Records from a collection
________

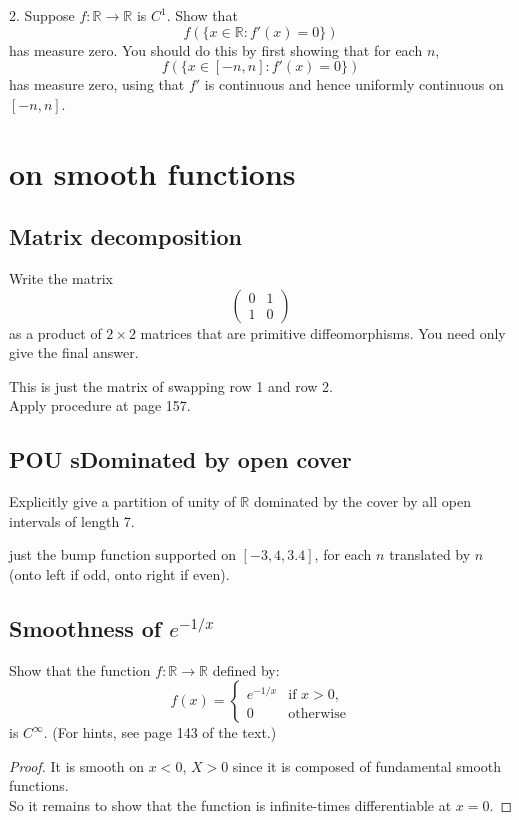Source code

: \documentclass[lang=cn,11pt]{template}
\begin{document}
2. Suppose \( f : \mathbb{R} \rightarrow \mathbb{R} \) is \( C^1 \). Show that
   \[
   f(\{x \in \mathbb{R} : f'(x) = 0\})
   \]
   has measure zero. You should do this by first showing that for each \( n \),
   \[
   f(\{x \in [-n, n] : f'(x) = 0\})
   \]
   has measure zero, using that \( f' \) is continuous and hence uniformly continuous on \( [-n, n] \).





\chapter{on smooth functions}

\section{Matrix decomposition}
Write the matrix 
\[
\begin{pmatrix}
0 & 1 \\
1 & 0
\end{pmatrix}
\]
as a product of \(2 \times 2\) matrices that are primitive diffeomorphisms. You need only give the final answer.
\begin{solution}
    This is just the matrix of swapping row 1 and row 2.\\ Apply procedure at page 157.
\end{solution}


\section{POU sDominated by open cover}
Explicitly give a partition of unity of \( \mathbb{R} \) dominated by the cover by all open intervals of length 7.
\begin{solution}
    just the bump function supported on $[-3,4, 3.4]$, for each $n$ translated by $n$ (onto left if odd, onto right if even).
\end{solution}

\section{Smoothness of $e^{-1/x}$}
Show that the function \( f : \mathbb{R} \to \mathbb{R} \) defined by:
\[
f(x) =
\begin{cases} 
e^{-1/x} & \text{if } x > 0, \\
0 & \text{otherwise}
\end{cases}
\]
is \( C^\infty \). (For hints, see page 143 of the text.)
\begin{proof}
It is smooth on $x<0$, $X>0$ since it is composed of fundamental smooth functions.\\
So it remains to show that the function is infinite-times differentiable at $x = 0$.
\end{proof}
\end{document}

________

- Exercise brief:
Identify each line in the records above containing the word "mathbb"; copy those lines.

- Result for this task:
2. Suppose \( f : \mathbb{R} \rightarrow \mathbb{R} \) is \( C^1 \). Show that
   f(\{x \in \mathbb{R} : f'(x) = 0\})
Explicitly give a partition of unity of \( \mathbb{R} \) dominated by the cover by all open intervals of length 7.
Show that the function \( f : \mathbb{R} \to \mathbb{R} \) defined by:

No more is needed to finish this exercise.